一樁強搶民女引發的政治鬥爭,劉裕擊潰司馬休之,奪得荊州

錦音玉曲 發佈 2024-04-04T07:47:23.414190+00:00

原來,司馬休之出任荊州刺史之後,勤勞庶務,體恤民情,大得民心,按說這應該是一件好事,劉裕卻認為司馬休之在收買人心,心存異志。

平定盧循,收復益州,劉裕厥功至偉。晉安帝加封劉裕為太傅、揚州牧。劉裕固辭不受。晉安帝於是另封劉裕的二兒子劉義真為桂陽縣公。朝廷相安不久,又有一件事讓劉裕很不爽。

原來,司馬休之出任荊州刺史之後,勤勞庶務,體恤民情,大得民心,按說這應該是一件好事,劉裕卻認為司馬休之在收買人心,心存異志。恰在此時發生了一件事,讓劉裕的不滿情緒得到發泄。

司馬休之有個兒子叫文思,過繼給兄長譙王司馬尚之,繼承了譙王的爵位。司馬休之到荊州赴任,司馬文思和弟弟文寶、文祖都留在京師。司馬文思性情暴悍,且好淫樂,手下養了一批江湖人士,在京城為非作歹,是一個人見人怕的惡棍。

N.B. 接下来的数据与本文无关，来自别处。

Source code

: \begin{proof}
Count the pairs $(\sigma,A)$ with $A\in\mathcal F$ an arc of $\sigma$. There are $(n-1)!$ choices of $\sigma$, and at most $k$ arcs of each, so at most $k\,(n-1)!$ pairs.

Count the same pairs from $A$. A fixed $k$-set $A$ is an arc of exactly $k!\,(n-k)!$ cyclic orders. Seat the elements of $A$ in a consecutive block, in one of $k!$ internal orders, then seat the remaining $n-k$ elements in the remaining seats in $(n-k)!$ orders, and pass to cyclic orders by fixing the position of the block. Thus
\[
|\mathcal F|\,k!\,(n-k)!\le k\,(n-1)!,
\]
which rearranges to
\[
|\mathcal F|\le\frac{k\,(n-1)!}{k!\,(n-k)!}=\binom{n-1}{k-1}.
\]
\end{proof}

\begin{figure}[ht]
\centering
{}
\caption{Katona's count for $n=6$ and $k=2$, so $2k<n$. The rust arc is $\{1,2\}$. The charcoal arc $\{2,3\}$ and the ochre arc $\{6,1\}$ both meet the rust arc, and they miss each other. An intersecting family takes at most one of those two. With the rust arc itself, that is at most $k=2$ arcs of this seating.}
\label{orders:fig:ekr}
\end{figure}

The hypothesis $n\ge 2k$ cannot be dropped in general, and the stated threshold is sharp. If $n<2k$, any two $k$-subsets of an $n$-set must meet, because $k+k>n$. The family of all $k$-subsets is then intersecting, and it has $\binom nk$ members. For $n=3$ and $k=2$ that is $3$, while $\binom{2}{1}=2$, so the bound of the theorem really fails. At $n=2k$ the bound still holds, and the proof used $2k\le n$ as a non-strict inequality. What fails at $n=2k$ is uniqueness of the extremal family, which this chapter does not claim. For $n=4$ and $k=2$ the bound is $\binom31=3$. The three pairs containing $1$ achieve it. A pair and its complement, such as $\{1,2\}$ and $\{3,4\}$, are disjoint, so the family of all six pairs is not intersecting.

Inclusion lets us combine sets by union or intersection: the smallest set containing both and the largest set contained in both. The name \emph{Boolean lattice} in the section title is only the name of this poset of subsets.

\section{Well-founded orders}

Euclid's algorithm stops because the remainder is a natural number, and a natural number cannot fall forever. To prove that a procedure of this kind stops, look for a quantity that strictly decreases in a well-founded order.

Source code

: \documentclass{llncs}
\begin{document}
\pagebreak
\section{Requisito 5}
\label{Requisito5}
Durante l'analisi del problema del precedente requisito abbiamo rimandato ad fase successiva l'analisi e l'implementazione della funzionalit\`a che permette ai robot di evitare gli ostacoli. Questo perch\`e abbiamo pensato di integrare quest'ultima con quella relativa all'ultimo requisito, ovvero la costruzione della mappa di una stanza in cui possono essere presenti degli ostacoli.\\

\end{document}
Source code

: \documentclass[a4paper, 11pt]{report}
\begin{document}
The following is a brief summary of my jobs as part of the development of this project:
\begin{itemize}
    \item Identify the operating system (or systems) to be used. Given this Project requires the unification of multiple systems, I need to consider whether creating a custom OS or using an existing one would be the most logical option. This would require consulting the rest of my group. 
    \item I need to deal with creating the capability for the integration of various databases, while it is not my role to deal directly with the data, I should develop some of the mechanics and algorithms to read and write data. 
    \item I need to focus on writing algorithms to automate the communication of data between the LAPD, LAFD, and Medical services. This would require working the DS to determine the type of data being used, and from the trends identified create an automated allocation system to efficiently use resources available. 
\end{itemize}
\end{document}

一天,司馬文思帶著一幫兄弟出城遊玩,恰逢一群婦女在柳蔭下觀景,見內中有一位少女美若天仙,他色迷迷地看著那位少女,吃驚地問:「這裡怎會有如此漂亮的美人啊!」有識者回答:「這是嶺園宋家的女兒。」

婦女們見有人在議論她們,旋即全都避走了。司馬文思回家之後,想著在柳林見到的少女,茶不思,飯不進。家奴張順性情奸巧,知道主人的心思,獻媚地說:「主人精神萎靡不振,莫不是思念柳林里遇見的宋家女?如果真的想她,那就將她納為小妾?」

司馬文思說:「這個女子太美了,恨不得現在就將她摟在懷裡,但要納為小妾,不知人家是否願意。」張順獻媚地說:「以主人的勢力,有什麼辦不到的事情?」司馬文思大喜:「那你去試試看。」

宋家女小名玉娟,是嶺園員外宋信的女兒,三年前,宋信亡故,宋玉娟與母親周氏相依為命,父親在世時,將她許配給郎吏錢德之子,只是年紀尚幼,尚待字閨中。宋家雖非官宦,但也是清白人家。那天母女倆隨鄰近婦女在柳林閒聊,見有人議論,便各自回家了,之後並不在意。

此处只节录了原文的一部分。